I have an unhealthy relationship with my nails. It’s a little obsessive, a little abusive and a lot volatile.

For as long as I can remember, I have been obsessed with making sure my nails are clean. I hate to feel like I have anything under my fingernails. I hate hang nails (who doesn’t?). I get nervous or bored and pick at my cuticles. I’ve never been one to chew my nails. Instead, I “trim” them by ripping them off at my desired length and by “cutting” them using other nails. That, of course, damages those nails.

Earlier this summer, I decided I would end this madness and just get acrylic. Long story short, it couldn’t last forever. My bad habit came back. After a few rounds of “fills,” I started picking at the acrylic. I didn’t have the patience to soak it off. It chipped off unevenly. Some parts didn’t come off. I tried to paint over the rough nail beds. It didn’t hide the imperfections.

My nails still look awful weeks later. I’m worse off than when I started. My nails are paper thin. They’re too weak to even break. They just bend and tear.

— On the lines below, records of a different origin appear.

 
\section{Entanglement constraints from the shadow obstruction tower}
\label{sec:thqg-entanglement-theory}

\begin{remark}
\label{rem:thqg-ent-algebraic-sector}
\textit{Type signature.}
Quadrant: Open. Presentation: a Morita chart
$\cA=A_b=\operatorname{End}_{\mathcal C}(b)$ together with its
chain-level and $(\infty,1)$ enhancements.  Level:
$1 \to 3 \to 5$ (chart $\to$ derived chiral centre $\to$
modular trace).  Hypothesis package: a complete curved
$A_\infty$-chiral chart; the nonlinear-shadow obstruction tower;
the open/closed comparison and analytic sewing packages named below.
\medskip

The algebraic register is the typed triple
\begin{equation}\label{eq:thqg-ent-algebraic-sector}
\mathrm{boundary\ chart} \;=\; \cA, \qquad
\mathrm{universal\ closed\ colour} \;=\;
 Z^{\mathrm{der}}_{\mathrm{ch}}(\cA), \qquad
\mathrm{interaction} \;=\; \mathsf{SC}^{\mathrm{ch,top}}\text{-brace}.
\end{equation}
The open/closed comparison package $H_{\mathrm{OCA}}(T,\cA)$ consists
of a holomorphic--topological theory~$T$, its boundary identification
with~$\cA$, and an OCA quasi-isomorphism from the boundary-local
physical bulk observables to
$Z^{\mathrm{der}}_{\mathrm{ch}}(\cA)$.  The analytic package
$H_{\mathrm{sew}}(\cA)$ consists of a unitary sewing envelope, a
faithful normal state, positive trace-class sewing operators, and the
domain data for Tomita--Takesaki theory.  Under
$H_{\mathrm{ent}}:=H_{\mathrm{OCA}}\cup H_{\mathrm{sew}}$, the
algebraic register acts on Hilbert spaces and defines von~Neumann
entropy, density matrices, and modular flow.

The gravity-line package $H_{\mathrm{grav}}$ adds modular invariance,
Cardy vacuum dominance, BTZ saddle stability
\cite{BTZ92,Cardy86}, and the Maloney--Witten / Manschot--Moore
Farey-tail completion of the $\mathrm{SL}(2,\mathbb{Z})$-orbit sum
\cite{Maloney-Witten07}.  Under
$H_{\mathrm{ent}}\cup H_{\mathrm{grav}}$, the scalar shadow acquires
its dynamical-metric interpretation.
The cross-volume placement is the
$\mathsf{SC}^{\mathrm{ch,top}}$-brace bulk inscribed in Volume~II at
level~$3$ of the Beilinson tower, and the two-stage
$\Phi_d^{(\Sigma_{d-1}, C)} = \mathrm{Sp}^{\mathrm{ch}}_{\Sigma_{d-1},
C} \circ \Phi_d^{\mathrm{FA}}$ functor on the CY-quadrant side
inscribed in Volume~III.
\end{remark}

All this got me thinking. I’ve been on this roller coaster ride with my nails forever. Sometimes they’re super durable. Sometimes they’re flaky. Sometimes the paint looks good for weeks. Sometimes my cuticles are a wreck. What is going on? What can I do to keep my nails consistently presentable? (How to quit obsessing over them is probably a different solution.)

How to Keep Your Nails on Point (or Squoval)

  1. Wear gloves. Address the issue at its core — protect your nails from the elements completely!
  2. Apply lotion often. Brittle nails can be caused by exposure to water and chemicals that dry out your nails.
  3. Use cuticle oil. Same idea here: keep your nails and nail beds moist.
  4. Paint your nails. This one might be counterintuitive, but WebMD says the paint helps lock in moisture.
  5. Drink more water. Can’t hurt, right?
  6. Don’t overuse polish remover. More than once a week is too much for your nails to handle.
  7. Soak in sea salt. This is another counterintuitive one, but I’d be willing to try this tip from Top 10 Home Remedies.
  8. Eat foods rich in vitamin B. Dr. Luiza Petre, nutrition expert, says eating tuna, eggs, and whole grains, to name a few, can help promote healthy cell growth to keep nails their natural pink and white color instead of dull or brown.

I can’t believe I didn’t research this any sooner. Most of this seems completely doable. Though it’s probably the most effective tip, I’ll probably have to skip wearing gloves in most cases.